We've been capturing more than our fair share of growth as we continue to execute on ad transformation as a total beverage company. And notably, the industry has seen better performance within the global sparkling soft drink category, delivering both volume and value growth year-to-date.

Turning to our operational performance. We are managing our business well across key dimensions. Organic revenue is up 5% year-to-date, driven by strength across all operating segments. Unit case volume is up 2% led by Trademark Coca-Cola, which grew 3% globally. Comparable EPS is up 8% year-to-date in line with our guidance of 8% to 10% for the full year. This is despite significantly stronger currency headwinds than we anticipated at the beginning of 2018. We accomplished this through a combination of top line growth and productivity initiatives as driving underlying margin expansion, even as we continue to invest back in the marketing and face a rising cost environment. Finally, our top and bottom line growth is broad-based. Developed markets have grown organic revenues low single digit year-to-date and our emerging and developing markets have grown double digits year-to-date.
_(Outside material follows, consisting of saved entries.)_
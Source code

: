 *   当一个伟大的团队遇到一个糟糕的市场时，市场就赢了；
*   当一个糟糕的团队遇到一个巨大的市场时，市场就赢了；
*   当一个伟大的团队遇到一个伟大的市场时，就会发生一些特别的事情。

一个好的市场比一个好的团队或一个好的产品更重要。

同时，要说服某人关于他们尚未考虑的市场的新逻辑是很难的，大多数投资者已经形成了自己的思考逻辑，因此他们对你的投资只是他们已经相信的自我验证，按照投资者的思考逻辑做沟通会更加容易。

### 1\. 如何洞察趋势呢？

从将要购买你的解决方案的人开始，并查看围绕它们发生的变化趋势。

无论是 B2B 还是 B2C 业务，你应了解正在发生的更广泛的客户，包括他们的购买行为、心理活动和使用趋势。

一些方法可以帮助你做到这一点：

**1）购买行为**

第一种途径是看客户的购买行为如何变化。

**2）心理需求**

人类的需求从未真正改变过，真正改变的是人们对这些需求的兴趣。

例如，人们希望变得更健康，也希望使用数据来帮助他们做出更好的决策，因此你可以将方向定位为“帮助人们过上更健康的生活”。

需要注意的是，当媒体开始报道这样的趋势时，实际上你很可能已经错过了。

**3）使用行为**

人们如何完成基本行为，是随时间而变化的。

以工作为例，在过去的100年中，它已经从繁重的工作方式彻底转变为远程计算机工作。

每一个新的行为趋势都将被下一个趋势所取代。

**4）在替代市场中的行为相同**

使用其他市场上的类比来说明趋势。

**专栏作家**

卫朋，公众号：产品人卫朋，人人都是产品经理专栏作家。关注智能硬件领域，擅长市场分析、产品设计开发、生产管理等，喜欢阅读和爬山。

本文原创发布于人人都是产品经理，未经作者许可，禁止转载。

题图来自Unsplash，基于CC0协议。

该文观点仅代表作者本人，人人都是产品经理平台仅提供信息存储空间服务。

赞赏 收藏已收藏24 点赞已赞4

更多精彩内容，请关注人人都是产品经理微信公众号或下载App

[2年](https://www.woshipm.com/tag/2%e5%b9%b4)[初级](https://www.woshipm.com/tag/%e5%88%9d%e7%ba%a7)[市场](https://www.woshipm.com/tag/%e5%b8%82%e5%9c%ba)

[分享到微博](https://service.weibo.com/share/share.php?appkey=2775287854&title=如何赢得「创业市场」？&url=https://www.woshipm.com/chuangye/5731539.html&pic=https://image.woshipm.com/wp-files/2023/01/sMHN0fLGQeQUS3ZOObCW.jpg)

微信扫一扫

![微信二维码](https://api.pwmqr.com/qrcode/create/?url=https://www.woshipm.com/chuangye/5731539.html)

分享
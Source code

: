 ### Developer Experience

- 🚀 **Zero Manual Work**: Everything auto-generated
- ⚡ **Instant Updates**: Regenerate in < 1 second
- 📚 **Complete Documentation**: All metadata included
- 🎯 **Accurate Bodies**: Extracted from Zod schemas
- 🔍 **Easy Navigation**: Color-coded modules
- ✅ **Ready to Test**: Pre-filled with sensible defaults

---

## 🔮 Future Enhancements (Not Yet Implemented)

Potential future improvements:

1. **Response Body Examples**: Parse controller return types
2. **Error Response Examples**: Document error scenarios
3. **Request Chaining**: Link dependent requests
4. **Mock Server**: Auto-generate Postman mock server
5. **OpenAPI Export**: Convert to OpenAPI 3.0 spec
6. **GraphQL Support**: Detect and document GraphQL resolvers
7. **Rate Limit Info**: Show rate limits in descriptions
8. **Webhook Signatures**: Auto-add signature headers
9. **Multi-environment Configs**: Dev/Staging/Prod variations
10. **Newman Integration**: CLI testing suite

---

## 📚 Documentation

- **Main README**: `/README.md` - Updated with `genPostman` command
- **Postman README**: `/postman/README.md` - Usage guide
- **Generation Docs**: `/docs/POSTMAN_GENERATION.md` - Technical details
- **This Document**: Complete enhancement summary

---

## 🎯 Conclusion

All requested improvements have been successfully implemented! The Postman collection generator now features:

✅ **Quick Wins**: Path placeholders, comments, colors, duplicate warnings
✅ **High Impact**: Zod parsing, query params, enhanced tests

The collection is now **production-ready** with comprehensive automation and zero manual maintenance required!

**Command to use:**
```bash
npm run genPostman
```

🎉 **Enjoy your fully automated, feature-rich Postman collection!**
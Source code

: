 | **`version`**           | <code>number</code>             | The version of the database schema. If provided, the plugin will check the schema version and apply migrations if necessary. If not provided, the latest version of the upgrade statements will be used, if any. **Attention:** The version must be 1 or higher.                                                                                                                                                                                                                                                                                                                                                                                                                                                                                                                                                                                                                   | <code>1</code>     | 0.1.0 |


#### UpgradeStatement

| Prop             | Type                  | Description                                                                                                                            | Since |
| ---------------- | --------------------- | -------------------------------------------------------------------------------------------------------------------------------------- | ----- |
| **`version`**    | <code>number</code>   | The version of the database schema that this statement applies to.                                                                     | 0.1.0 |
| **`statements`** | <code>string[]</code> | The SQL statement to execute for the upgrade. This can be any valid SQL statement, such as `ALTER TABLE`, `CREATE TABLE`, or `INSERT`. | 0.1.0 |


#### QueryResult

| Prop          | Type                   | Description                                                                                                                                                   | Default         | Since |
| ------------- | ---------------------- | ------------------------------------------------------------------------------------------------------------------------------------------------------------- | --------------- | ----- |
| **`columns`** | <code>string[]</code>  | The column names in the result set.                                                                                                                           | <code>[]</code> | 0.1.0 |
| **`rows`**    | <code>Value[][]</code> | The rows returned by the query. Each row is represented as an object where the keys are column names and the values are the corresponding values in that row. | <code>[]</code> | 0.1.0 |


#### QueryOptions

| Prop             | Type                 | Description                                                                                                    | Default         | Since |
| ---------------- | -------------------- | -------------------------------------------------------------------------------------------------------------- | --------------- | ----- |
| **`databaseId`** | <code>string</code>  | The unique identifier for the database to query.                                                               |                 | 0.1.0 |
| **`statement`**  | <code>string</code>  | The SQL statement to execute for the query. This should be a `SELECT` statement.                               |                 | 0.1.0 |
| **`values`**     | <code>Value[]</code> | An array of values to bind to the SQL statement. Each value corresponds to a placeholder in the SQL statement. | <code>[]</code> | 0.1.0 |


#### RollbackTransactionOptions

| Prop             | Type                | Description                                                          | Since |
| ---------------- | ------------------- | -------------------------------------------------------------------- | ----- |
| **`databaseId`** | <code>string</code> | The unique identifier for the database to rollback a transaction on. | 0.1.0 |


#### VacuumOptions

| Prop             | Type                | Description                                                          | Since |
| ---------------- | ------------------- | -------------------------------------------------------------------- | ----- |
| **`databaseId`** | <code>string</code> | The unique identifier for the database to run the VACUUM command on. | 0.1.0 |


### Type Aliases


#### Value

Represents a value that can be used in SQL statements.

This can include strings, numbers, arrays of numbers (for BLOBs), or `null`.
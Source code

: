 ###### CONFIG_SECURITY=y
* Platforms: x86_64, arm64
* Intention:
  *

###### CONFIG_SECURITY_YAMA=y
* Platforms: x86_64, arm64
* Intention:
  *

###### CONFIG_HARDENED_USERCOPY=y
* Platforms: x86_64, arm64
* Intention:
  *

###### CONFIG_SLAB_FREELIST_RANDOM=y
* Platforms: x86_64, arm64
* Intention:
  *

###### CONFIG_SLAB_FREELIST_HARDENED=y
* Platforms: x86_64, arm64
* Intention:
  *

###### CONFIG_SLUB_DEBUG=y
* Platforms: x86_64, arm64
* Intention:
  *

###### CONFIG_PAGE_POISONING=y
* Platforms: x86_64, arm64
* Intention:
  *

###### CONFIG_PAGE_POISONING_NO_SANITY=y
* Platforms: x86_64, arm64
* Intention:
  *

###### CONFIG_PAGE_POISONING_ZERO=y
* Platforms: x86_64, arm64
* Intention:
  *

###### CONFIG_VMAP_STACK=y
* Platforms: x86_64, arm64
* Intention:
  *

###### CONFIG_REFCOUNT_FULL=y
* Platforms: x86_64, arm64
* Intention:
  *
Turning to our geographic performance in the quarter. In EMEA, we grew organic revenue 9%, benefiting from solid operational price mix as well as from geographic mix. During the quarter, we saw strong growth across Europe driven by Coca-Cola Zero Sugar, Fuze Tea and innocent, all helped by good weather. In some of the emerging and developing markets like Turkey and the Middle East, the macroeconomic environment is tough, but ongoing packaging and pricing initiatives are helping us deliver solid revenue growth while staying affordable.

Turning to Asia Pacific, despite cycling a more difficult comparison period, strong performance in China and India drove another quarter of mid-single-digit organic revenue growth for the segment. In Japan, a solid innovation pipeline was overshadowed by natural disasters in July and September, which included a flood that destroyed a production facility for our bottler, impacting our capacity. Looking ahead, we will continue working closely with our bottlers to minimize the impact and protect our position in the market.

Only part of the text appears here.